Stored data entries
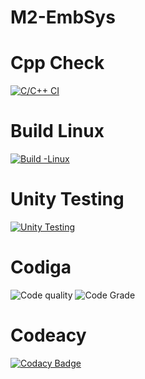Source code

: # M2-EmbSys
# Cpp Check
[![C/C++ CI](https://github.com/bogirajusambangi/M2-EmbSys/actions/workflows/c-cpp.yml/badge.svg)](https://github.com/bogirajusambangi/M2-EmbSys/actions/workflows/c-cpp.yml)
# Build Linux
[![Build -Linux](https://github.com/bogirajusambangi/M2-EmbSys/actions/workflows/Build%20Linux.yml/badge.svg)](https://github.com/bogirajusambangi/M2-EmbSys/actions/workflows/Build%20Linux.yml)
# Unity Testing
[![Unity Testing](https://github.com/bogirajusambangi/M2-EmbSys/actions/workflows/Unity.yml/badge.svg)](https://github.com/bogirajusambangi/M2-EmbSys/actions/workflows/Unity.yml)
# Codiga
![Code quality](https://api.codiga.io/project/31701/score/svg)
![Code Grade](https://api.codiga.io/project/31701/status/svg)
# Codeacy
[![Codacy Badge](https://app.codacy.com/project/badge/Grade/c2c537148cb947a0b63fc1f11ad469ba)](https://www.codacy.com/gh/bogirajusambangi/M2-EmbSys/dashboard?utm_source=github.com&amp;utm_medium=referral&amp;utm_content=bogirajusambangi/M2-EmbSys&amp;utm_campaign=Badge_Grade)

** About this task **
Write down only the closing run of lines: the one containing "# Build Linux" and every line after it to the end of the entries, exactly.

** Response to the task **
# Build Linux
[![Build -Linux](https://github.com/bogirajusambangi/M2-EmbSys/actions/workflows/Build%20Linux.yml/badge.svg)](https://github.com/bogirajusambangi/M2-EmbSys/actions/workflows/Build%20Linux.yml)
# Unity Testing
[![Unity Testing](https://github.com/bogirajusambangi/M2-EmbSys/actions/workflows/Unity.yml/badge.svg)](https://github.com/bogirajusambangi/M2-EmbSys/actions/workflows/Unity.yml)
# Codiga
![Code quality](https://api.codiga.io/project/31701/score/svg)
![Code Grade](https://api.codiga.io/project/31701/status/svg)
# Codeacy
[![Codacy Badge](https://app.codacy.com/project/badge/Grade/c2c537148cb947a0b63fc1f11ad469ba)](https://www.codacy.com/gh/bogirajusambangi/M2-EmbSys/dashboard?utm_source=github.com&amp;utm_medium=referral&amp;utm_content=bogirajusambangi/M2-EmbSys&amp;utm_campaign=Badge_Grade)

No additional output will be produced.